Yes, both distributive laws generalize. (You need only one of the two, but it’s useful to know both.) The first step in verifying the generalization that you want is to check that

$$\left(\bigcup_{i\in I}A_i\right)\cap D=\bigcup_{i\in I}(A_i\cap D)\;,\tag{1}$$

and to verify its mate you’ll want to check that

$$\left(\bigcap_{i\in I}A_i\right)\cup D=\bigcap_{i\in I}(A_i\cup D)\;.\tag{2}$$

Both are easily verified by element-chasing. For $(1)$, if $x\in\left(\bigcup_{i\in I}A_k\right)\cap D$, then $x\in\bigcup_{i\in I}A_i$ and $x\in D$. Since $x\in\bigcup_{i\in I}A_i$, there is an $i_0\in I$ such that $x\in A_{i_0}$, and therefore $x\in A_{i_0}\cap D\subseteq\bigcup_{i\in I}(A_i\cap D)$. Conversely, if $x\in\bigcup_{i\in I}(A_i\cap D)$, then there is an $i_0\in I$ such that $x\in A_{i_0}\cap D$. Then $x\in A_{i_0}\subseteq\bigcup_{i\in I}A_i$, and $x\in D$, so $x\in\left(\bigcup_{i\in I}A_i\right)\cap D$.

For $(2)$, if $x\in\left(\bigcap_{i\in I}A_i\right)\cup D$, then $x\in\bigcap_{i\in I}A_i$ or $x\in D$. Let $i_0\in I$ be arbitrary. Then $A_{i_0}\supseteq\bigcap_{i\in I}A_i$, so $x\in A_{i_0}$ or $x\in D$, and therefoer $x\in A_{i_0}\cup D$. Since this holds for each $i_0\in I$, $x\in\bigcap_{i\in I}(A_i\cup D)$. Conversely, if $x\in\bigcap_{i\in I}(A_i\cup D)$, then $x\in A_i\cup D$ for each $i\in I$. If $x\in D$, then certainly $x\in\left(\bigcap_{i\in I}A_i\right)\cup D$. If $x\notin D$, then we must have $x\in A_i$ for each $i\in I$, in which case $x\in\bigcap_{i\in I}A_i\subseteq\left(\bigcap_{i\in I}A_i\right)\cup D$.
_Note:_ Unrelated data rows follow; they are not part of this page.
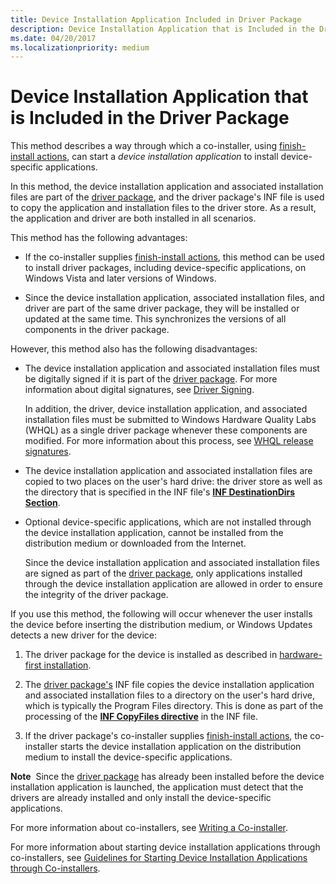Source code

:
 ```yaml
---
title: Device Installation Application Included in Driver Package
description: Device Installation Application that is Included in the Driver Package
ms.date: 04/20/2017
ms.localizationpriority: medium
---
```


# Device Installation Application that is Included in the Driver Package


This method describes a way through which a co-installer, using [finish-install actions](finish-install-actions--windows-vista-and-later-.md), can start a *device installation application* to install device-specific applications.

In this method, the device installation application and associated installation files are part of the [driver package](driver-packages.md), and the driver package's INF file is used to copy the application and installation files to the driver store. As a result, the application and driver are both installed in all scenarios.

This method has the following advantages:

-   If the co-installer supplies [finish-install actions](finish-install-actions--windows-vista-and-later-.md), this method can be used to install driver packages, including device-specific applications, on Windows Vista and later versions of Windows.

-   Since the device installation application, associated installation files, and driver are part of the same driver package, they will be installed or updated at the same time. This synchronizes the versions of all components in the driver package.

However, this method also has the following disadvantages:

-   The device installation application and associated installation files must be digitally signed if it is part of the [driver package](driver-packages.md). For more information about digital signatures, see [Driver Signing](driver-signing.md).

    In addition, the driver, device installation application, and associated installation files must be submitted to Windows Hardware Quality Labs (WHQL) as a single driver package whenever these components are modified. For more information about this process, see [WHQL release signatures](whql-release-signature.md).

-   The device installation application and associated installation files are copied to two places on the user's hard drive: the driver store as well as the directory that is specified in the INF file's [**INF DestinationDirs Section**](inf-destinationdirs-section.md).

-   Optional device-specific applications, which are not installed through the device installation application, cannot be installed from the distribution medium or downloaded from the Internet.

    Since the device installation application and associated installation files are signed as part of the [driver package](driver-packages.md), only applications installed through the device installation application are allowed in order to ensure the integrity of the driver package.

If you use this method, the following will occur whenever the user installs the device before inserting the distribution medium, or Windows Updates detects a new driver for the device:

1.  The driver package for the device is installed as described in [hardware-first installation](hardware-first-installation.md).

2.  The [driver package's](driver-packages.md) INF file copies the device installation application and associated installation files to a directory on the user's hard drive, which is typically the Program Files directory. This is done as part of the processing of the [**INF CopyFiles directive**](inf-copyfiles-directive.md) in the INF file.

3.  If the driver package's co-installer supplies [finish-install actions](finish-install-actions--windows-vista-and-later-.md), the co-installer starts the device installation application on the distribution medium to install the device-specific applications.

**Note**  Since the [driver package](driver-packages.md) has already been installed before the device installation application is launched, the application must detect that the drivers are already installed and only install the device-specific applications.

 

For more information about co-installers, see [Writing a Co-installer](writing-a-co-installer.md).

For more information about starting device installation applications through co-installers, see [Guidelines for Starting Device Installation Applications through Co-installers](guidelines-for-starting-device-installation-applications-through-co-in.md).

 

 





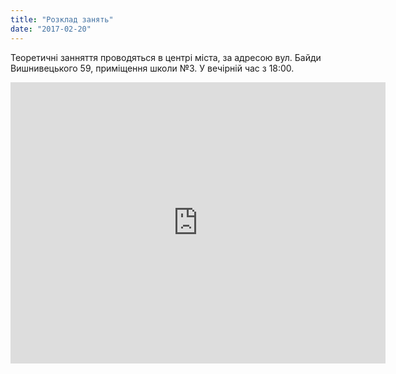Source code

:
 ```yaml
---
title: "Розклад занять"
date: "2017-02-20"
---
```


Теоретичні занняття проводяться в центрі міста, за адресою вул. Байди Вишнивецького 59, приміщення школи №3. У вечірній час з 18:00.

<iframe src="https://www.google.com/maps/embed?pb=!1m0!3m2!1sru!2sua!4v1487797246656!6m8!1m7!1sPBFp_thck6azNqXEd2BmKg!2m2!1d49.44220284677808!2d32.05557256213922!3f306.9452487782879!4f4.457269801643648!5f0.7820865974627469" width="600" height="450" frameborder="0" style="border:0" allowfullscreen></iframe>
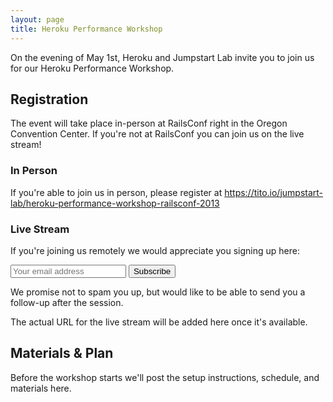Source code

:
 ```yaml
---
layout: page
title: Heroku Performance Workshop
---
```


On the evening of May 1st, Heroku and Jumpstart Lab invite you to join us for our Heroku Performance Workshop.

## Registration

The event will take place in-person at RailsConf right in the Oregon Convention Center. If you're not at RailsConf you can join us on the live stream!

### In Person

If you're able to join us in person, please register at https://tito.io/jumpstart-lab/heroku-performance-workshop-railsconf-2013

### Live Stream

If you're joining us remotely we would appreciate you signing up here:

<form action="http://jumpstartlab.us1.list-manage.com/subscribe/post?u=8080b7a05247f0dee13a0a26f&amp;id=54a4b169a2" method="post" id="mc-embedded-subscribe-form" name="mc-embedded-subscribe-form" class="validate" target="_blank">
  <div class="mc-field-group">
    <input type="text" value="" name="EMAIL" class="required email" id="mce-EMAIL" title="Your Email Address" placeholder="Your email address">
    <input type="submit" value="Subscribe" name="Subscribe" id="mc-embedded-subscribe" />
  </div>
  <div id="mce-responses">
    <div class="response" id="mce-error-response" style="display:none"></div>
    <div class="response" id="mce-success-response" style="display:none"></div>
  </div>
</form>

We promise not to spam you up, but would like to be able to send you a follow-up after the session.

The actual URL for the live stream will be added here once it's available.

## Materials & Plan

Before the workshop starts we'll post the setup instructions, schedule, and materials here.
Two applications of $(1)$ will give you the distributive law that you want. Suppose that $C=\bigcup_{i\in I}A_i$ and $D=\bigcup_{j\in J}B_j$. Then

$$\begin{align*} C\cap D&=\left(\bigcup_{i\in I}A_i\right)\cap D\\ &=\bigcup_{i\in I}(A_i\cap D)\\ &=\bigcup_{i\in I}\left(A_i\cap\bigcup_{j\in J}B_j\right)\\ &=\bigcup_{i\in I}\left(\bigcup_{j\in J}(A_i\cap B_j)\right)\\ &=\bigcup_{\langle i,j\rangle\in I\times J}(A_i\cap B_j)\;. \end{align*}$$

In other words, $C\cap D$ is the union of all possible intersections of the form $A_i\cap B_j$. In particular, if $I$ and $J$ are countable index sets, $I\times J$ is also countable.

Similarly, two applications of $(2)$ will give you the other general distributive law of this kind. This time suppose that $C=\bigcap_{i\in I}A_i$ and $D=\bigcap_{j\in J}B_j$. Then

$$\begin{align*} C\cup D&=\left(\bigcap_{i\in I}A_i\right)\cup D\\ &=\bigcap_{i\in I}(A_i\cup D)\\ &=\bigcap_{i\in I}\left(A_i\cup\bigcap_{j\in J}B_j\right)\\ &=\bigcap_{i\in I}\left(\bigcap_{j\in J}(A_i\cup B_j)\right)\\ &=\bigcap_{\langle i,j\rangle\in I\times J}(A_i\cup B_j)\; \end{align*}$$

the intersection of all possible unions of the form $A_i\cup B_j$ as $i$ and $j$ run over their respective index sets.

Solution 2:

Two sets $X$ and $Y$ are equal exactly when, for all $x$, $x \in X \iff x \in Y$.

Now, take $x \in (\cup_i C_i) \cap (\cup_j C_j)$.

This means precisely that $x$ is in $\cup_i C_i$ and also is in $\cup_j D_j$.

A statement of the form $x \in \cup_k S_k$ means precisely "there exists some $k$ such that $x \in S_k$". So we have from $x \in \cup_i C_i$ and $x \in \cup_j D_j$ that there exist $i$ and $j$ such that $x \in C_i$ and $x \in D_j$.

Or in other words, there exist $i$ and $j$ such that $x \in C_i \cap D_j$.

Or in other words, $x \in \cup_i \cup_j (C_i \cap D_j)$.

So, yes, the distributive law works for infinite, even uncountable families of sets.